*This post originally appeared on The PediaBlog on January 18, 2018.
No Opioid Rx For Coughs
Other than a nice warm bowl of chicken soup or a spoonful of honey (for children older than one year of age), parents will find that the numerous over-the-counter products marketed to treat symptoms of colds and flu are expensive, ineffective, and have unintended adverse consequences. As we mentioned yesterday when we considered over-the-counter treatments for symptoms of influenza, it is unlikely your pediatrician will recommend those cold “remedies” for your children. Besides, Maggie Fox says, they just aren’t necessary:
Pediatricians have mixed feelings about cough and cold remedies for kids in general. The FDA advises against giving any over-the-counter cold, flu and cough remedies to children under 2, and the Infectious Diseases Society of America says don’t give them to children under 4. The FDA persuaded drug companies to voluntarily take over-the-counter cough and cold drugs for infants off the market in 2007…
The FDA will remind parents that most coughs and colds don’t need any treatment at all. Most upper respiratory infections are caused by viruses, and with the exception of influenza, there aren’t any drugs that work against viral respiratory infections.

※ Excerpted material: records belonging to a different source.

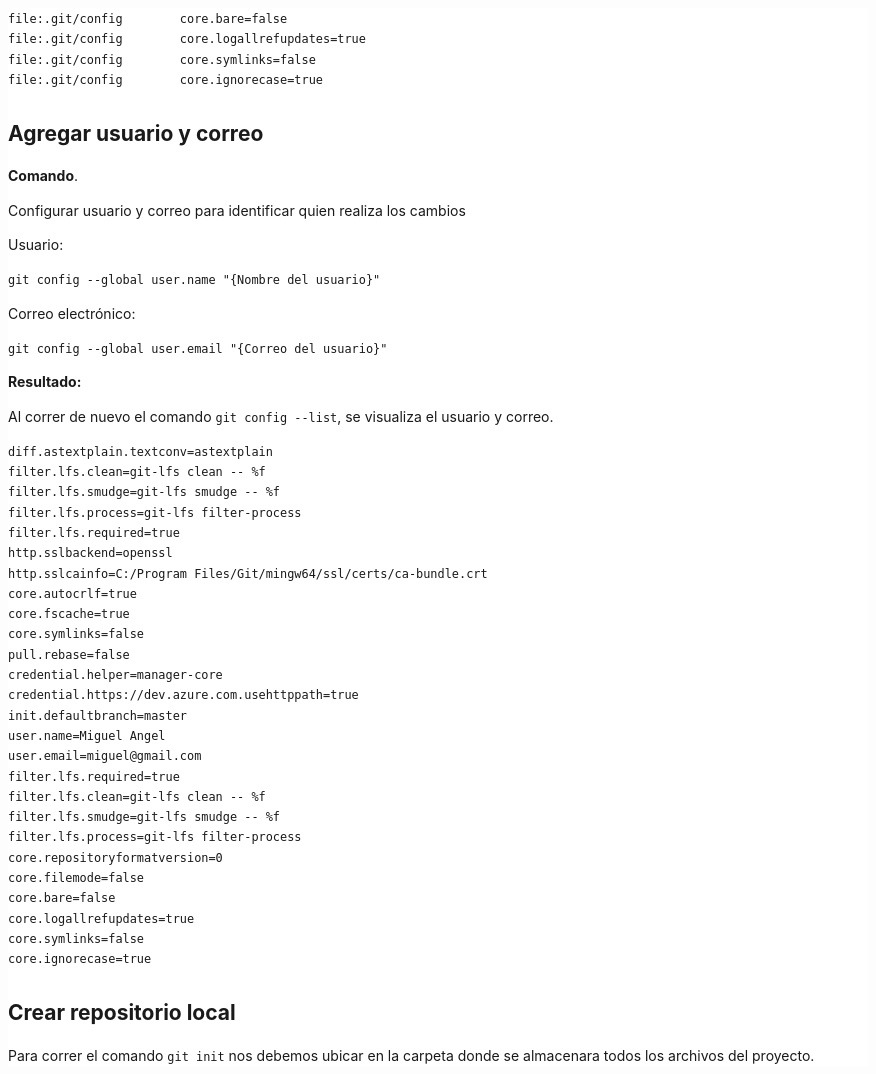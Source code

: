     file:.git/config        core.bare=false
    file:.git/config        core.logallrefupdates=true
    file:.git/config        core.symlinks=false
    file:.git/config        core.ignorecase=true

## Agregar usuario y correo

**Comando**.

Configurar usuario y correo para identificar quien realiza los cambios

Usuario:

`git config --global user.name "{Nombre del usuario}"`

Correo electrónico:

`git config --global user.email "{Correo del usuario}"`

**Resultado:**

Al correr de nuevo el comando `git config --list`, se visualiza el usuario y correo.

    diff.astextplain.textconv=astextplain
    filter.lfs.clean=git-lfs clean -- %f
    filter.lfs.smudge=git-lfs smudge -- %f
    filter.lfs.process=git-lfs filter-process
    filter.lfs.required=true
    http.sslbackend=openssl
    http.sslcainfo=C:/Program Files/Git/mingw64/ssl/certs/ca-bundle.crt
    core.autocrlf=true
    core.fscache=true
    core.symlinks=false
    pull.rebase=false
    credential.helper=manager-core
    credential.https://dev.azure.com.usehttppath=true
    init.defaultbranch=master
    user.name=Miguel Angel
    user.email=miguel@gmail.com
    filter.lfs.required=true
    filter.lfs.clean=git-lfs clean -- %f
    filter.lfs.smudge=git-lfs smudge -- %f
    filter.lfs.process=git-lfs filter-process
    core.repositoryformatversion=0
    core.filemode=false
    core.bare=false
    core.logallrefupdates=true
    core.symlinks=false
    core.ignorecase=true

## Crear repositorio local

Para correr el comando `git init` nos debemos ubicar en la carpeta donde se almacenara todos los archivos del proyecto.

There are prescription medications that can be prescribed, especially to suppress a persistent cough during a prolonged cold or as part of the flu. Most of these medicines contain codeine or hydrocodone, which are opioid drugs that the American Academy of Pediatrics and, in a new warning, the U.S. Food and Drug Administration (FDA), advise against giving to children. The urgency for such a warning comes as the nation combats a horrible opioid crisis, reports Melissa Jenco:
“Given the epidemic of opioid addiction, we’re concerned about unnecessary exposure to opioids, especially in young children,” FDA Commissioner Scott Gottlieb, M.D., said in a news release. “We know that any exposure to opioid drugs can lead to future addiction. It’s become clear that the use of prescription, opioid-containing medicines to treat cough and cold in children comes with serious risks that don’t justify their use in this vulnerable population.”
In addition to addiction, codeine and hydrocodone have been linked to difficulty breathing, overdose and death. Last year, the FDA announced codeine is contraindicated to treat pain or cough in children under 12 years. Experts including its Pediatric Advisory Committee have continued to study the issue, leading the FDA to expand its previous warning.

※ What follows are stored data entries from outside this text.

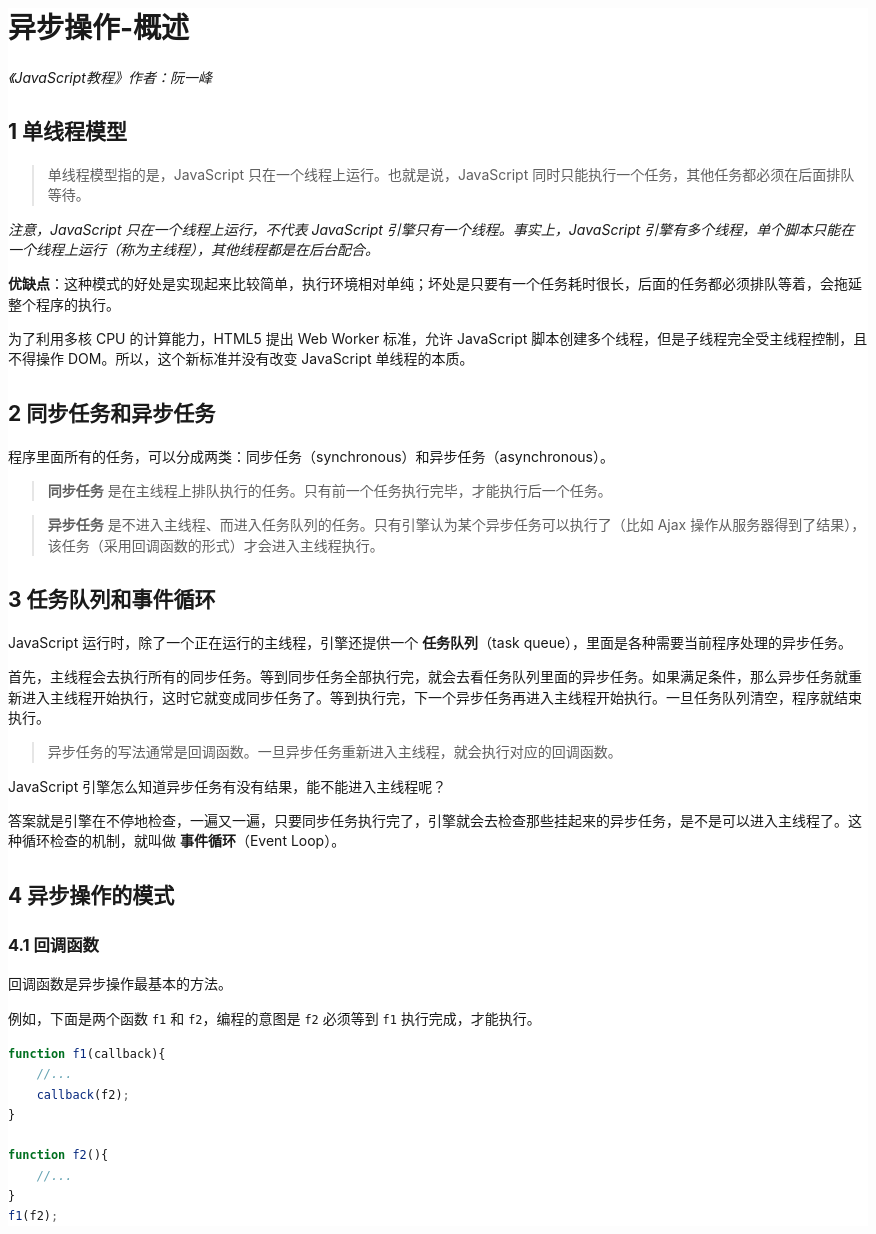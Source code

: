 异步操作-概述
===========================

*《JavaScript教程》作者：阮一峰*

1 单线程模型
------------

> 单线程模型指的是，JavaScript 只在一个线程上运行。也就是说，JavaScript 同时只能执行一个任务，其他任务都必须在后面排队等待。

*注意，JavaScript 只在一个线程上运行，不代表 JavaScript 引擎只有一个线程。事实上，JavaScript 引擎有多个线程，单个脚本只能在一个线程上运行（称为主线程），其他线程都是在后台配合。*

**优缺点**：这种模式的好处是实现起来比较简单，执行环境相对单纯；坏处是只要有一个任务耗时很长，后面的任务都必须排队等着，会拖延整个程序的执行。

为了利用多核 CPU 的计算能力，HTML5 提出 Web Worker 标准，允许 JavaScript 脚本创建多个线程，但是子线程完全受主线程控制，且不得操作 DOM。所以，这个新标准并没有改变 JavaScript 单线程的本质。

2 同步任务和异步任务
------------------

程序里面所有的任务，可以分成两类：同步任务（synchronous）和异步任务（asynchronous）。

> **同步任务** 是在主线程上排队执行的任务。只有前一个任务执行完毕，才能执行后一个任务。

> **异步任务** 是不进入主线程、而进入任务队列的任务。只有引擎认为某个异步任务可以执行了（比如 Ajax 操作从服务器得到了结果），该任务（采用回调函数的形式）才会进入主线程执行。

3 任务队列和事件循环
------------------

JavaScript 运行时，除了一个正在运行的主线程，引擎还提供一个 **任务队列**（task queue），里面是各种需要当前程序处理的异步任务。

首先，主线程会去执行所有的同步任务。等到同步任务全部执行完，就会去看任务队列里面的异步任务。如果满足条件，那么异步任务就重新进入主线程开始执行，这时它就变成同步任务了。等到执行完，下一个异步任务再进入主线程开始执行。一旦任务队列清空，程序就结束执行。

> 异步任务的写法通常是回调函数。一旦异步任务重新进入主线程，就会执行对应的回调函数。

JavaScript 引擎怎么知道异步任务有没有结果，能不能进入主线程呢？

答案就是引擎在不停地检查，一遍又一遍，只要同步任务执行完了，引擎就会去检查那些挂起来的异步任务，是不是可以进入主线程了。这种循环检查的机制，就叫做 **事件循环**（Event Loop）。


4 异步操作的模式
----------------

### 4.1 回调函数

回调函数是异步操作最基本的方法。

例如，下面是两个函数 `f1` 和 `f2`，编程的意图是 `f2` 必须等到 `f1` 执行完成，才能执行。

``` js
function f1(callback){
    //...
    callback(f2);
}

function f2(){
    //...
}
f1(f2);
```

Labels now will indicate these drugs should be used only in adults over 18 years and will include an expanded Boxed Warning detailing the risks.

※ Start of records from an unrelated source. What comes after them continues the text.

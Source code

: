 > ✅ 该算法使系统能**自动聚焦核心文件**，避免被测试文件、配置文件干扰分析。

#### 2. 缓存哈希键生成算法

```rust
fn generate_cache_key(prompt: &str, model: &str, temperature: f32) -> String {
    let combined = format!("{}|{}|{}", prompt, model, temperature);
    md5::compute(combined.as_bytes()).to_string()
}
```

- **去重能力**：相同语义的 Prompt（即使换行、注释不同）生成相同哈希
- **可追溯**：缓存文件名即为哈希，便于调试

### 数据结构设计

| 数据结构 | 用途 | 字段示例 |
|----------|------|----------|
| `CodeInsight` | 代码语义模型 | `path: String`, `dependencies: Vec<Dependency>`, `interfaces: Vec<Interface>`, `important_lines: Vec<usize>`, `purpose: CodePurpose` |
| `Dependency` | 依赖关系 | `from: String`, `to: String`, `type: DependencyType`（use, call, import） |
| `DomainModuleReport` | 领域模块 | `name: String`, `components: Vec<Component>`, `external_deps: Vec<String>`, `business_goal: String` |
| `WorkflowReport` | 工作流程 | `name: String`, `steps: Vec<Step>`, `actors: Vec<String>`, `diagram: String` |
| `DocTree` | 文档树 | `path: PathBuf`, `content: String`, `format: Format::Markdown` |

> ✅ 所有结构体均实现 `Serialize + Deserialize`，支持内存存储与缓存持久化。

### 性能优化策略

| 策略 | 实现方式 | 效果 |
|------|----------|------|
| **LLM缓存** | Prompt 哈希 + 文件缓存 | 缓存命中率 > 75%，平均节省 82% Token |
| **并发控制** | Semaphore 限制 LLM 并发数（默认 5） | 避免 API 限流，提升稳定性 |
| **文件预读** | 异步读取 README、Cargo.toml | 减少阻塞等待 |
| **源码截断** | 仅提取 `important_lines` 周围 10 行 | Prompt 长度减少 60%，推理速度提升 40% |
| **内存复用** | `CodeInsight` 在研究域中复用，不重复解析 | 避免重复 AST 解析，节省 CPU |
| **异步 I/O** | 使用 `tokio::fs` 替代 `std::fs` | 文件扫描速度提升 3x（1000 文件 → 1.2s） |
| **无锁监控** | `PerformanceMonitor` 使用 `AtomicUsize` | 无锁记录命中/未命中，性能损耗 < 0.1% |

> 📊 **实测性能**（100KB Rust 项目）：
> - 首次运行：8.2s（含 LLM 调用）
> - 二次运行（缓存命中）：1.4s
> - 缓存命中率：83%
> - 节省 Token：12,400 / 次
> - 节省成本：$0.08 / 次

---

Since pediatric primary care providers and specialists rarely, if ever, prescribe opioids to treat coughs (and their use for treating pain is also on the decline), the temptation might be for parents to administer a dose of opioid-containing medication, prescribed for them by their own adult doctor, to their sick child. That temptation can be eliminated by appropriately discarding all medications that contain opioids, including codeine and hydrocodone, from the medicine cabinet. The risks to children and adults posed by these pharmaceutical products are just too great.